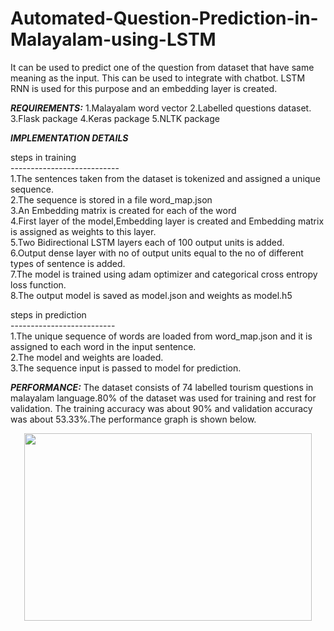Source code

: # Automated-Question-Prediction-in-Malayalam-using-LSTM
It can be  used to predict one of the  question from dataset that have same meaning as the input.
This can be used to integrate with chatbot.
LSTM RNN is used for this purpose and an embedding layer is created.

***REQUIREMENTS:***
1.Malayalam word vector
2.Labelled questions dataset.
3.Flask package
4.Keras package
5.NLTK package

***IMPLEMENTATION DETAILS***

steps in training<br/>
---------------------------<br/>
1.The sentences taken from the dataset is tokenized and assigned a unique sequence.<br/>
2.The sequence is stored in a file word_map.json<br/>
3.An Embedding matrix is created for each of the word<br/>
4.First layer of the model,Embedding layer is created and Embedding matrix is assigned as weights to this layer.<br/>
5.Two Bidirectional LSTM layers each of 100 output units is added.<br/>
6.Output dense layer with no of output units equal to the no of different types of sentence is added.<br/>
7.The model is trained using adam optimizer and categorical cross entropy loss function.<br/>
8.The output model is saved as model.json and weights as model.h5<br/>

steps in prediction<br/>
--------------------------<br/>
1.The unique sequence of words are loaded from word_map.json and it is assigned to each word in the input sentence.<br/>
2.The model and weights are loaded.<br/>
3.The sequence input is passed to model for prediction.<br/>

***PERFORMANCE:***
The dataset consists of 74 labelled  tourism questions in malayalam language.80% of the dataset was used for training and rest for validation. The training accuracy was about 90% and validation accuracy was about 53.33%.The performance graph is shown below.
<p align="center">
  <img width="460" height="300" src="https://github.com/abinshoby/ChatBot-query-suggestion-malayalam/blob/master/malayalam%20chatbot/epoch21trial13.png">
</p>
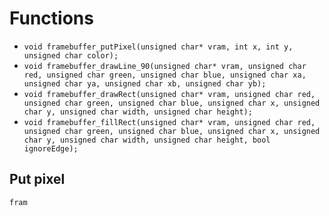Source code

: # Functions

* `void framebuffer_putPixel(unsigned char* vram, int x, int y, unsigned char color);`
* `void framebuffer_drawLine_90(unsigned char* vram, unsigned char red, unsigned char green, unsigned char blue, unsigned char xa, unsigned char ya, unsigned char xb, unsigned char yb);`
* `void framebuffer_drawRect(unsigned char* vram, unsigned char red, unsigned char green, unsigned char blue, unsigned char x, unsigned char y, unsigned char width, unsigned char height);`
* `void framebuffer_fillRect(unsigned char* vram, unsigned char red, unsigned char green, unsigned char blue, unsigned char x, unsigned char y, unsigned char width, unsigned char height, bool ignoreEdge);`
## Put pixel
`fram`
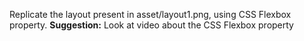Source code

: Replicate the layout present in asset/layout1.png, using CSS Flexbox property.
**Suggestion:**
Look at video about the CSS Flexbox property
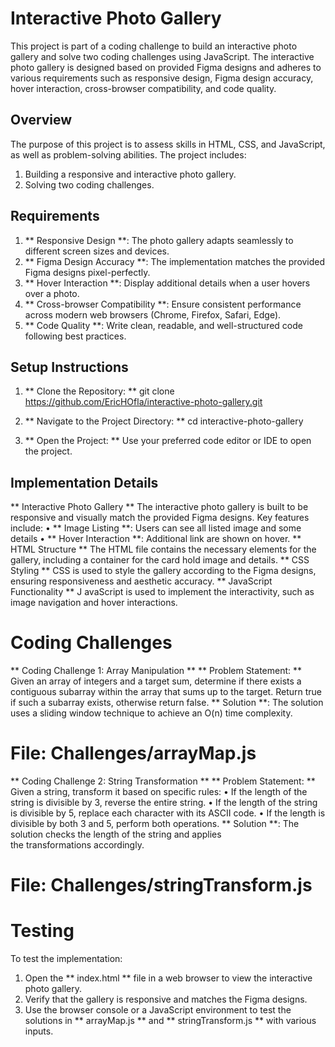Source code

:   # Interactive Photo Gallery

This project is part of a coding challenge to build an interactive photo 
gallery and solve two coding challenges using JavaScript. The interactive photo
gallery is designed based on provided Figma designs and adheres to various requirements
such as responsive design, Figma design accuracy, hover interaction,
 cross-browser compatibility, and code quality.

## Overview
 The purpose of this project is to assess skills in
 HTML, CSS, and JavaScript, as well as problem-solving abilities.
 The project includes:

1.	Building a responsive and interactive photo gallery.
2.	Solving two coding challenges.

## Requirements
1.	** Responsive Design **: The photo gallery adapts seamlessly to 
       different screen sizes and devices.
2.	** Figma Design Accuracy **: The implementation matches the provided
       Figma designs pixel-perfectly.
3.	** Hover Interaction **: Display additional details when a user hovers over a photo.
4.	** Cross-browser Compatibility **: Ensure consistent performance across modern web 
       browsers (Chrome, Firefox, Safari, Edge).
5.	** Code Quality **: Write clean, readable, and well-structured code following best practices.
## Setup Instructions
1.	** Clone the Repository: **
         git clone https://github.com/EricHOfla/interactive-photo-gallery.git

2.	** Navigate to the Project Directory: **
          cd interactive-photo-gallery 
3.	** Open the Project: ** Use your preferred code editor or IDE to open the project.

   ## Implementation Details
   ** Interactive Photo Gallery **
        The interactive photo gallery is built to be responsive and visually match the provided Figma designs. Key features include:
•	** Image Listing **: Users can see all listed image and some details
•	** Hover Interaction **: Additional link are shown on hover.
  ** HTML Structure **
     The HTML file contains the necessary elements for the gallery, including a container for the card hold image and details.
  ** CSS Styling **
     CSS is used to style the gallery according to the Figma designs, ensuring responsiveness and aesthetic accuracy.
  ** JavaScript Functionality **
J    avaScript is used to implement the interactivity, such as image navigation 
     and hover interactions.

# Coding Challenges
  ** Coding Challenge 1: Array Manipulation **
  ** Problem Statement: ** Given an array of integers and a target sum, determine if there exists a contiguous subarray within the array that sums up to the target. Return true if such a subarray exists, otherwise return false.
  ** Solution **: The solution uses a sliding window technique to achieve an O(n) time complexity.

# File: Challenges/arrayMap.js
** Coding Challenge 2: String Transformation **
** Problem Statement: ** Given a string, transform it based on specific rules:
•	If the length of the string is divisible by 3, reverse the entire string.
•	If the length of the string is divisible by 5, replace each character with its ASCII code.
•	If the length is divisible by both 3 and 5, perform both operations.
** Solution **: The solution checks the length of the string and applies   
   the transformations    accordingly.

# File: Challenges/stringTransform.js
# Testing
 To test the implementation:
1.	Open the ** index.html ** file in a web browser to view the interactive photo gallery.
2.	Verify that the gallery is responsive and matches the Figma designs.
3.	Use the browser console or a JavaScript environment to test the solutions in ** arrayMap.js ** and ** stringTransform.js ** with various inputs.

What you should do: The result should be every entry, word for word, and no pictures.

Problem solution:
Source code

: # Automated-Question-Prediction-in-Malayalam-using-LSTM
It can be  used to predict one of the  question from dataset that have same meaning as the input.
This can be used to integrate with chatbot.
LSTM RNN is used for this purpose and an embedding layer is created.

***REQUIREMENTS:***
1.Malayalam word vector
2.Labelled questions dataset.
3.Flask package
4.Keras package
5.NLTK package

***IMPLEMENTATION DETAILS***

steps in training<br/>
---------------------------<br/>
1.The sentences taken from the dataset is tokenized and assigned a unique sequence.<br/>
2.The sequence is stored in a file word_map.json<br/>
3.An Embedding matrix is created for each of the word<br/>
4.First layer of the model,Embedding layer is created and Embedding matrix is assigned as weights to this layer.<br/>
5.Two Bidirectional LSTM layers each of 100 output units is added.<br/>
6.Output dense layer with no of output units equal to the no of different types of sentence is added.<br/>
7.The model is trained using adam optimizer and categorical cross entropy loss function.<br/>
8.The output model is saved as model.json and weights as model.h5<br/>

steps in prediction<br/>
--------------------------<br/>
1.The unique sequence of words are loaded from word_map.json and it is assigned to each word in the input sentence.<br/>
2.The model and weights are loaded.<br/>
3.The sequence input is passed to model for prediction.<br/>

***PERFORMANCE:***
The dataset consists of 74 labelled  tourism questions in malayalam language.80% of the dataset was used for training and rest for validation. The training accuracy was about 90% and validation accuracy was about 53.33%.The performance graph is shown below.
<p align="center">
  <img width="460" height="300" src="https://github.com/abinshoby/ChatBot-query-suggestion-malayalam/blob/master/malayalam%20chatbot/epoch21trial13.png">
</p>
Source code

: # Functions

* `void framebuffer_putPixel(unsigned char* vram, int x, int y, unsigned char color);`
* `void framebuffer_drawLine_90(unsigned char* vram, unsigned char red, unsigned char green, unsigned char blue, unsigned char xa, unsigned char ya, unsigned char xb, unsigned char yb);`
* `void framebuffer_drawRect(unsigned char* vram, unsigned char red, unsigned char green, unsigned char blue, unsigned char x, unsigned char y, unsigned char width, unsigned char height);`
* `void framebuffer_fillRect(unsigned char* vram, unsigned char red, unsigned char green, unsigned char blue, unsigned char x, unsigned char y, unsigned char width, unsigned char height, bool ignoreEdge);`
## Put pixel
`fram`
Source code

: Replicate the layout present in asset/layout1.png, using CSS Flexbox property.
**Suggestion:**
Look at video about the CSS Flexbox property
Source code

:   # Interactive Photo Gallery

This project is part of a coding challenge to build an interactive photo 
gallery and solve two coding challenges using JavaScript. The interactive photo
gallery is designed based on provided Figma designs and adheres to various requirements
such as responsive design, Figma design accuracy, hover interaction,
 cross-browser compatibility, and code quality.

## Overview
 The purpose of this project is to assess skills in
 HTML, CSS, and JavaScript, as well as problem-solving abilities.
 The project includes:

1.	Building a responsive and interactive photo gallery.
2.	Solving two coding challenges.

## Requirements
1.	** Responsive Design **: The photo gallery adapts seamlessly to 
       different screen sizes and devices.
2.	** Figma Design Accuracy **: The implementation matches the provided
       Figma designs pixel-perfectly.
3.	** Hover Interaction **: Display additional details when a user hovers over a photo.
4.	** Cross-browser Compatibility **: Ensure consistent performance across modern web 
       browsers (Chrome, Firefox, Safari, Edge).
5.	** Code Quality **: Write clean, readable, and well-structured code following best practices.
## Setup Instructions
1.	** Clone the Repository: **
         git clone https://github.com/EricHOfla/interactive-photo-gallery.git

2.	** Navigate to the Project Directory: **
          cd interactive-photo-gallery 
3.	** Open the Project: ** Use your preferred code editor or IDE to open the project.

   ## Implementation Details
   ** Interactive Photo Gallery **
        The interactive photo gallery is built to be responsive and visually match the provided Figma designs. Key features include:
•	** Image Listing **: Users can see all listed image and some details
•	** Hover Interaction **: Additional link are shown on hover.
  ** HTML Structure **
     The HTML file contains the necessary elements for the gallery, including a container for the card hold image and details.
  ** CSS Styling **
     CSS is used to style the gallery according to the Figma designs, ensuring responsiveness and aesthetic accuracy.
  ** JavaScript Functionality **
J    avaScript is used to implement the interactivity, such as image navigation 
     and hover interactions.

# Coding Challenges
  ** Coding Challenge 1: Array Manipulation **
  ** Problem Statement: ** Given an array of integers and a target sum, determine if there exists a contiguous subarray within the array that sums up to the target. Return true if such a subarray exists, otherwise return false.
  ** Solution **: The solution uses a sliding window technique to achieve an O(n) time complexity.

# File: Challenges/arrayMap.js
** Coding Challenge 2: String Transformation **
** Problem Statement: ** Given a string, transform it based on specific rules:
•	If the length of the string is divisible by 3, reverse the entire string.
•	If the length of the string is divisible by 5, replace each character with its ASCII code.
•	If the length is divisible by both 3 and 5, perform both operations.
** Solution **: The solution checks the length of the string and applies   
   the transformations    accordingly.

# File: Challenges/stringTransform.js
# Testing
 To test the implementation:
1.	Open the ** index.html ** file in a web browser to view the interactive photo gallery.
2.	Verify that the gallery is responsive and matches the Figma designs.
3.	Use the browser console or a JavaScript environment to test the solutions in ** arrayMap.js ** and ** stringTransform.js ** with various inputs.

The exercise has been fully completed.